China has been a world power for much of the twentieth century, having held a permanent Security Council seat since the Council's inception in 1945; yet it needs to realize that with its increased wealth and global role, it is now more than a world power, it is a superpower. Indeed, the position in which China now stands in relation to the world is much like that of the United States at the end of the First World War. With Continental Europe and Great Britain emerging from the destructive war battered and bruised, the US moved to fill in the resulting power vacuum, attaining status as the premier World power and establishing a new world order that lasted throughout the twentieth century. In a similar way to that of the 1920s, the US is today’s Continental Europe and Great Britain. It has emerged from the failed and inconclusive Iraqi and Afghan wars battered and bruised financially and ideologically, and this distress has only been compounded by the 2008 financial crisis (whose effects were minimal on China) which exacerbated the American federal debt and has been followed by only a lethargic and fragile growth.

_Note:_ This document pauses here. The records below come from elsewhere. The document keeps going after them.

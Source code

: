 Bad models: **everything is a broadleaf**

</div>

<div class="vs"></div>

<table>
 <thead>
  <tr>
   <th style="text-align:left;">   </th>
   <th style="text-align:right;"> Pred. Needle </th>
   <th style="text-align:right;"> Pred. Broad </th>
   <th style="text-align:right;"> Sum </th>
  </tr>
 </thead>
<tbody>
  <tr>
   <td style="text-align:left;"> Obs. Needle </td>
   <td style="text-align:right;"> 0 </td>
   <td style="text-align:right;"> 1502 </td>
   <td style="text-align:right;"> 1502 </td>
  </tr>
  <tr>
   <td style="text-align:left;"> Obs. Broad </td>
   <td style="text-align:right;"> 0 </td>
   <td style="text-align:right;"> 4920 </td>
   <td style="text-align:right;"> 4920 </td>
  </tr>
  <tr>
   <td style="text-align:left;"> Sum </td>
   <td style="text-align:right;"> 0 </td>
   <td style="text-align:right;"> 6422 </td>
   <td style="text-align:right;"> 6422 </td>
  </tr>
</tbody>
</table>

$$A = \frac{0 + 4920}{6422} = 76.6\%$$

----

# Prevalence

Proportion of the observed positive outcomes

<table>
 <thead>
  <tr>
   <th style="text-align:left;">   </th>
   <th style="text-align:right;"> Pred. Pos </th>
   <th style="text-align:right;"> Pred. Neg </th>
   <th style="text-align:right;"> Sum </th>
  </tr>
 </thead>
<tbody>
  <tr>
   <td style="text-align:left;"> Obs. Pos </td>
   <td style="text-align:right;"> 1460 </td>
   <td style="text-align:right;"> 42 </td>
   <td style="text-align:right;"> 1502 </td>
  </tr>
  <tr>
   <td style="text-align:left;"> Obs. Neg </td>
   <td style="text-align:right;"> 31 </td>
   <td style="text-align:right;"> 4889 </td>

As the US seeks to recover, it has exposed a growing global politico-military power vacuum. This vacuum had been blamed particularly on the Obama administration’s inept and indecisive leadership, but there is no doubt in the minds of most analysts that the upcoming century will be the “Asian century,” and will be led, of course, by China. As such, China needs to stand up and take the lead on world initiatives like the current Ebola response, or the Syria response, without being “asked.” It needs to set the tone with its vast financial, logistical, and industrial capabilities and impose on the rest of the World, including the US, a path to follow.

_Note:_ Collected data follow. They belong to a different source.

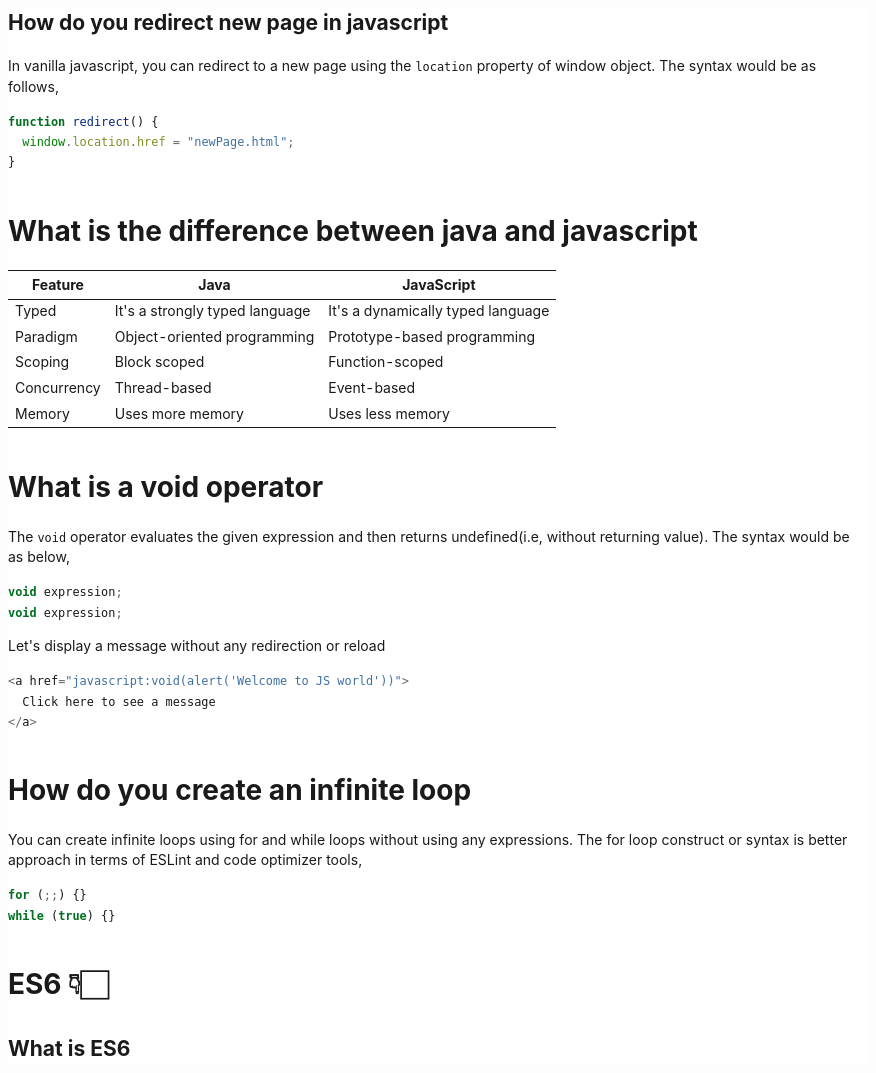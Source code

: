 ## How do you redirect new page in javascript

In vanilla javascript, you can redirect to a new page using the `location` property of window object. The syntax would be as follows,

```javascript
function redirect() {
  window.location.href = "newPage.html";
}
```
# What is the difference between java and javascript

| Feature     | Java                           | JavaScript                        |
| ----------- | ------------------------------ | --------------------------------- |
| Typed       | It's a strongly typed language | It's a dynamically typed language |
| Paradigm    | Object-oriented programming    | Prototype-based programming       |
| Scoping     | Block scoped                   | Function-scoped                   |
| Concurrency | Thread-based                   | Event-based                       |
| Memory      | Uses more memory               | Uses less memory                  |

# What is a void operator

The `void` operator evaluates the given expression and then returns undefined(i.e, without returning value). The syntax would be as below,

```javascript
void expression;
void expression;
```

Let's display a message without any redirection or reload

```javascript
<a href="javascript:void(alert('Welcome to JS world'))">
  Click here to see a message
</a>
```

    

# How do you create an infinite loop

You can create infinite loops using for and while loops without using any expressions. The for loop construct or syntax is better approach in terms of ESLint and code optimizer tools,

```javascript
for (;;) {}
while (true) {}
``` 
# ES6 👇🏻
## What is ES6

There is ample evidence that the US is weary of being the “World’s policeman,” but it is also clear that its decline in power status will not be without resistance. A case in point is the chaotic South China Sea, where China has been pushing the US around through, amongst other things, brazen naval and aerial acts. In response, the US, through its commitments to Japan, has pledged to remain entrenched in China's nautical backyard. China has also been increasing its military spending greatly in the past years. However, military force alone will not be enough for the Chinese, since the US maintains the world's premier financial might. China should thus seek to leverage the fact that it is the United States' largest creditor and, much like the US-imposed debt repayment system in Europe after World War I, it should push for repayments on debts, in yuan. Although this may increase the value of the yuan and make Chinese exports more expensive, it will in the long run reduce the role of the US in terms of the place of the American dollar on the global stage.

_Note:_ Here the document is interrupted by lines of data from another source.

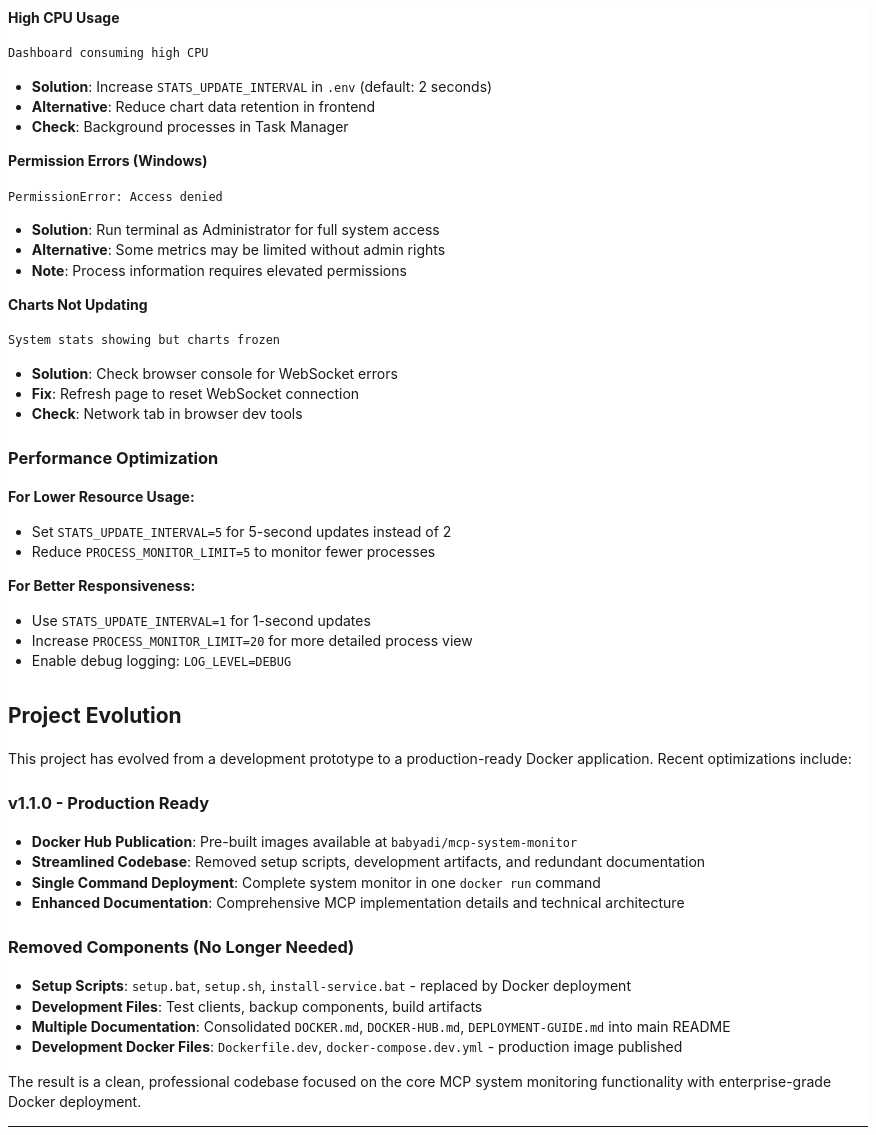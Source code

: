 **High CPU Usage**
```
Dashboard consuming high CPU
```
- **Solution**: Increase `STATS_UPDATE_INTERVAL` in `.env` (default: 2 seconds)
- **Alternative**: Reduce chart data retention in frontend
- **Check**: Background processes in Task Manager

**Permission Errors (Windows)**
```
PermissionError: Access denied
```
- **Solution**: Run terminal as Administrator for full system access
- **Alternative**: Some metrics may be limited without admin rights
- **Note**: Process information requires elevated permissions

**Charts Not Updating**
```
System stats showing but charts frozen
```
- **Solution**: Check browser console for WebSocket errors
- **Fix**: Refresh page to reset WebSocket connection
- **Check**: Network tab in browser dev tools

### Performance Optimization

**For Lower Resource Usage:**
- Set `STATS_UPDATE_INTERVAL=5` for 5-second updates instead of 2
- Reduce `PROCESS_MONITOR_LIMIT=5` to monitor fewer processes

**For Better Responsiveness:**
- Use `STATS_UPDATE_INTERVAL=1` for 1-second updates
- Increase `PROCESS_MONITOR_LIMIT=20` for more detailed process view
- Enable debug logging: `LOG_LEVEL=DEBUG`

## Project Evolution

This project has evolved from a development prototype to a production-ready Docker application. Recent optimizations include:

### v1.1.0 - Production Ready
- **Docker Hub Publication**: Pre-built images available at `babyadi/mcp-system-monitor`
- **Streamlined Codebase**: Removed setup scripts, development artifacts, and redundant documentation
- **Single Command Deployment**: Complete system monitor in one `docker run` command
- **Enhanced Documentation**: Comprehensive MCP implementation details and technical architecture

### Removed Components (No Longer Needed)
- **Setup Scripts**: `setup.bat`, `setup.sh`, `install-service.bat` - replaced by Docker deployment
- **Development Files**: Test clients, backup components, build artifacts
- **Multiple Documentation**: Consolidated `DOCKER.md`, `DOCKER-HUB.md`, `DEPLOYMENT-GUIDE.md` into main README
- **Development Docker Files**: `Dockerfile.dev`, `docker-compose.dev.yml` - production image published

The result is a clean, professional codebase focused on the core MCP system monitoring functionality with enterprise-grade Docker deployment.

---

In all of this, the role to which the US will gradually be confined has never been clearer. Much like the Russia after the fall of the USSR, its military and logistical might will still be relevant to world affairs but only within the Security Council and NATO. It is also clear that the organizational cohesion of the Western nations is faltering, as evidenced by increased financial tensions in the EU and NATO's chastizing Turkey over routine exercises such as coordination of the ISIS response. Indeed, all recent events point to China’s ascendency more than anything else, but only if China it is to embrace this.
It is worth noting that China has been stepping into its new role remarkably well over the past years. It has made it a point to oppose the US in almost all matters of policy. It has also been at the forefront of providing alternate funding and trading avenues for Western-sanctioned countries like Iran, Zimbabwe, and Russia. It must now rise above the shadow/opposition mentality and seek to define its own policies around the world in these changing times.
Russia has also helped China’s rise this with its myopic and obsessive concern with Eastern Europe, showing just how far it has fallen from geopolitical relevance. It’s chucking out of the Group of 8 and its inactivity in world initiatives, such as its complete lack of contribution to the global Ebola fund, has also cemented this fall. This has been worsened by its relatively weak economic position in relation to China, which, as the world’s factory, can stand toe to toe with even the United States.
The US has done much for the world and remains quite involved in it. A few miscalculations may not mean an overall capitulation of its superpower status. History has it that centers of geopolitical power shift inevitably with time, but it still remains to be seen whether the CCP will step up and embrace the opportunity that has arisen to lead a changing global political structure.